The following morning after my arrival, I was picked up to begin introductions and tour the plant. The busy streets were almost unbelievable from the previous evening. The street was filled with activity where it was only just the person who picked me up the previous night. The driver was young and even more so, drove with equal youthful vigor. Whatever the case, vehicles have priority. Pedestrians, bikes, motorcycles and vehicles all travel on the same street, crossing every which way. Cars, by virtue of size only, get the right-of-way and if a pedestrian tries to cross at the wrong time, they are often met with a loud honk and a yelling driver: "Get the heck out of my way." People even cross freeways, often causing accidents here and there.
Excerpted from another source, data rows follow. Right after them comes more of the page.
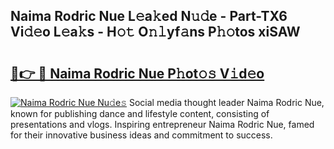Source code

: ## Naima Rodric Nue L𝚎a𝚔ed N𝚞𝚍e - Part-TX6 Vi𝚍𝚎o L𝚎a𝚔s - H𝚘𝚝 O𝚗𝚕yf𝚊ns P𝚑𝚘tos xiSAW

# <h2><a href="http://kf3m7x.oniu.top/?m=Naima+Rodric+Nue">🔗👉 🔴 Naima Rodric Nue P𝚑ot𝚘𝚜 V𝚒d𝚎o</a></h2>

[![Naima Rodric Nue Nu𝚍e𝚜](https://i.imgur.com/0qMVB7G.gif)](http://kf3m7x.oniu.top/?m=Naima+Rodric+Nue)
Social media thought leader Naima Rodric Nue, known for publishing dance and lifestyle content, consisting of presentations and vlogs. Inspiring entrepreneur Naima Rodric Nue, famed for their innovative business ideas and commitment to success.  
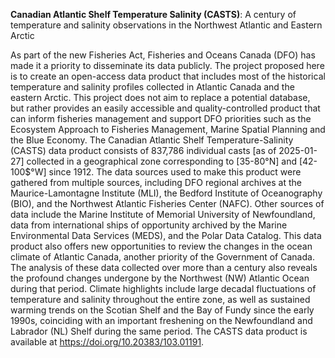 **Canadian Atlantic Shelf Temperature Salinity (CASTS)**: A century of temperature and salinity observations in the Northwest Atlantic and Eastern Arctic

As part of the new Fisheries Act, Fisheries and Oceans Canada (DFO) has made it a priority to disseminate its data publicly. 
The project proposed here is to create an open-access data product that includes most of the historical temperature and salinity profiles collected in Atlantic Canada and the eastern Arctic.
This project does not aim to replace a potential database, but rather provides an easily accessible and quality-controlled product that can inform fisheries management and support DFO priorities such as the Ecosystem Approach to Fisheries Management, Marine Spatial Planning and the Blue Economy. 
The Canadian Atlantic Shelf Temperature-Salinity (CASTS) data product consists of 837,786 individual casts [as of 2025-01-27] collected in a geographical zone corresponding to [35-80°N] and [42-100$°W] since 1912.
The data sources used to make this product were gathered from multiple sources, including DFO regional archives at the Maurice-Lamontagne Institute (MLI), the Bedford Institute of Oceanography (BIO), and the Northwest Atlantic Fisheries Center (NAFC). 
Other sources of data include the Marine Institute of Memorial University of Newfoundland, data from international ships of opportunity archived by the Marine Environmental Data Services (MEDS), and the Polar Data Catalog.
This data product also offers new opportunities to review the changes in the ocean climate of Atlantic Canada, another priority of the Government of Canada. 
The analysis of these data collected over more than a century also reveals the profound changes undergone by the Northwest (NW) Atlantic Ocean during that period.
Climate highlights include large decadal fluctuations of temperature and salinity throughout the entire zone, as well as sustained warming trends on the Scotian Shelf and the Bay of Fundy since the early 1990s, coinciding with an important freshening on the Newfoundland and Labrador (NL) Shelf during the same period. The CASTS data product is available at https://doi.org/10.20383/103.01191.
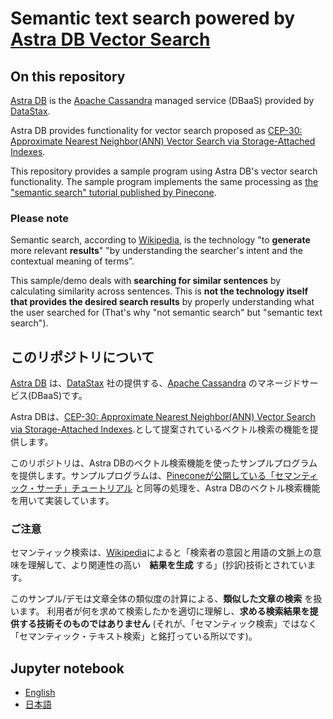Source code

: # Semantic text search powered by [Astra DB Vector Search](https://docs.datastax.com/en/astra-serverless/docs/vector-search/overview.html)

## On this repository

[Astra DB](https://www.datastax.com/jp/products/datastax-astra) is the [Apache Cassandra](https://cassandra.apache.org/_/index.html) managed service (DBaaS) provided by [DataStax](https://www.datastax.com/).

Astra DB provides functionality for vector search proposed as [CEP-30: Approximate Nearest Neighbor(ANN) Vector Search via Storage-Attached Indexes](https://cwiki.apache.org/confluence/display/CASSANDRA/CEP-30%3A+Approximate+Nearest+Neighbor%28ANN%29+Vector+Search+via+Storage-Attached+Indexes).

This repository provides a sample program using Astra DB's vector search functionality. The sample program implements the same processing as [the "semantic search" tutorial published by Pinecone](https://docs.pinecone.io/docs/semantic-text-search).

### Please note

Semantic search, according to [Wikipedia](https://en.wikipedia.org/wiki/Semantic_search), is the technology "to **generate** more relevant **results**" "by understanding the searcher's intent and the contextual meaning of terms”.

This sample/demo deals with **searching for similar sentences** by calculating similarity across sentences.
This is **not the technology itself that provides the desired search results** by properly understanding what the user searched for (That's why "not semantic search" but "semantic text search").

## このリポジトリについて

[Astra DB](https://www.datastax.com/jp/products/datastax-astra) は、[DataStax](https://www.datastax.com/) 社の提供する、[Apache Cassandra](https://cassandra.apache.org/_/index.html) のマネージドサービス(DBaaS)です。

Astra DBは、[CEP-30: Approximate Nearest Neighbor(ANN) Vector Search via Storage-Attached Indexes](https://cwiki.apache.org/confluence/display/CASSANDRA/CEP-30%3A+Approximate+Nearest+Neighbor%28ANN%29+Vector+Search+via+Storage-Attached+Indexes).として提案されているベクトル検索の機能を提供します。

このリポジトリは、Astra DBのベクトル検索機能を使ったサンプルプログラムを提供します。サンプルプログラムは、[Pineconeが公開している「セマンティック・サーチ」チュートリアル](https://docs.pinecone.io/docs/semantic-text-search) と同等の処理を、Astra DBのベクトル検索機能を用いて実装しています。

### ご注意

セマンティック検索は、[Wikipedia](https://en.wikipedia.org/wiki/Semantic_search)によると「検索者の意図と用語の文脈上の意味を理解して、より関連性の高い　**結果を生成** する」(抄訳)技術とされています。

このサンプル/デモは文章全体の類似度の計算による、**類似した文章の検索** を扱います。
利用者が何を求めて検索したかを適切に理解し、**求める検索結果を提供する技術そのものではありません** (それが、「セマンティック検索」ではなく「セマンティック・テキスト検索」と銘打っている所以です)。

## Jupyter notebook

 - [English](./semantic_text_search-en.ipynb)
 - [日本語](./semantic_text_search-ja.ipynb)


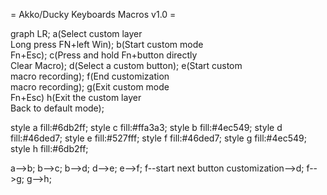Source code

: = Akko/Ducky Keyboards Macros v1.0 =

graph LR;
a(Select custom layer<br>Long press FN+left Win);
b(Start custom mode<br> Fn+Esc);
c(Press and hold Fn+button directly<br>Clear Macro);
d(Select a custom button);
e(Start custom<br>macro recording);
f(End customization<br>macro recording);
g(Exit custom mode<br>Fn+Esc)
h(Exit the custom layer<br>Back to default mode);

style a fill:#6db2ff;
style c fill:#ffa3a3;
style b fill:#4ec549;
style d fill:#46ded7;
style e fill:#527fff;
style f fill:#46ded7;
style g fill:#4ec549;
style h fill:#6db2ff;

a-->b;
b-->c;
b-->d;
d-->e;
e-->f;
f--start next button customization-->d;
f-->g;
g-->h;
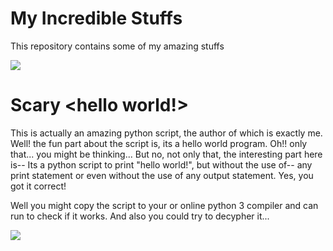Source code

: # My Incredible Stuffs

This repository contains some of my amazing stuffs

![](https://dynomapper.com/images/Top_25_Websites_to_Learn_to_Code_feature2.jpg)

# Scary <hello world!>

This is actually an amazing python script, the author of which is exactly me. Well! the fun part about the script is, its a hello world program. Oh!! only that... you might be thinking... But no, not only that, the interesting part here is-- Its a python script to print "hello world!", but without the use of-- any print statement or even without the use of any output statement. Yes, you got it correct!

Well you might copy the script to your or online python 3 compiler and can run to check if it works. 
And also you could try to decypher it...

![](http://www.emitnet.com/wp-content/uploads/2016/10/helloworld.gif)
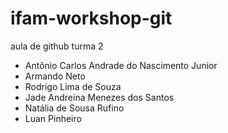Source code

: # ifam-workshop-git


aula de github turma 2





- Antônio Carlos Andrade do Nascimento Junior
- Armando Neto
- Rodrigo Lima de Souza
- Jade Andreina Menezes dos Santos
- Natália de Sousa Rufino
- Luan Pinheiro
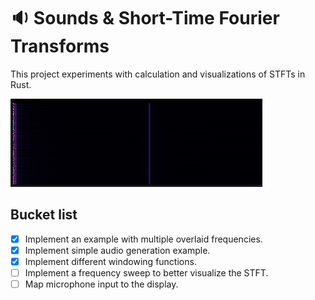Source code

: # 🔉 Sounds & Short-Time Fourier Transforms

This project experiments with calculation and visualizations of STFTs in Rust.

![Visualization example](images/stft.png)

## Bucket list

- [x] Implement an example with multiple overlaid frequencies.
- [x] Implement simple audio generation example.
- [x] Implement different windowing functions.
- [ ] Implement a frequency sweep to better visualize the STFT.
- [ ] Map microphone input to the display.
Everything I saw in the streets was new and I kept the person accompanying me busy with questions. One of the first things I noticed were the cars. Most were Volkswagons. It seemed like about 70% of passenger cars were Volkswagon Santanas with the rest, Passats or Audis. There were very few vehicles made by Chinese companies so there was very little variety in vehicles on the road. Although I saw a few imports, import duties end up doubling what they cost in Japan, putting it out of the hands of the average person. Recently Taiwanese companies (they often get preferential treatment) have begun to make inroads into China. Most of the people driving a Mercedes Benz or Toyota Celsior were Taiwanese. At twice the Japanese price tag, the Celsior runs about 16 mil yen. If you can buy a Benz S Class in China, you could buy a Rolls in Japan. Even still, vehicles (other than those used for commercial purposes) are becoming economically within the reach of the normal person, naturally causing an increase in the number vehicles on the road and the congestion that goes along with it.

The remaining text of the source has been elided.